What you are asked to do.
Could you return the data that follows exactly, minus the images?
(Beginning of Records provided)
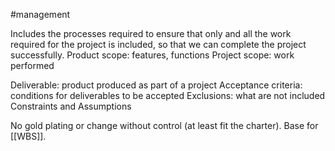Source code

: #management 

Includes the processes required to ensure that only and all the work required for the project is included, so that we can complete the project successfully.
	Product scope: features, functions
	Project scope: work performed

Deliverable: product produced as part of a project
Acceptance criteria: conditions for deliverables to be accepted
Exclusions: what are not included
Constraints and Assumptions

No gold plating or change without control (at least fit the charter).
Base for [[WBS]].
(End of Records provided)
Answer area.
Source code

: #management 

Includes the processes required to ensure that only and all the work required for the project is included, so that we can complete the project successfully.
	Product scope: features, functions
	Project scope: work performed

Deliverable: product produced as part of a project
Acceptance criteria: conditions for deliverables to be accepted
Exclusions: what are not included
Constraints and Assumptions

No gold plating or change without control (at least fit the charter).
Base for [[WBS]].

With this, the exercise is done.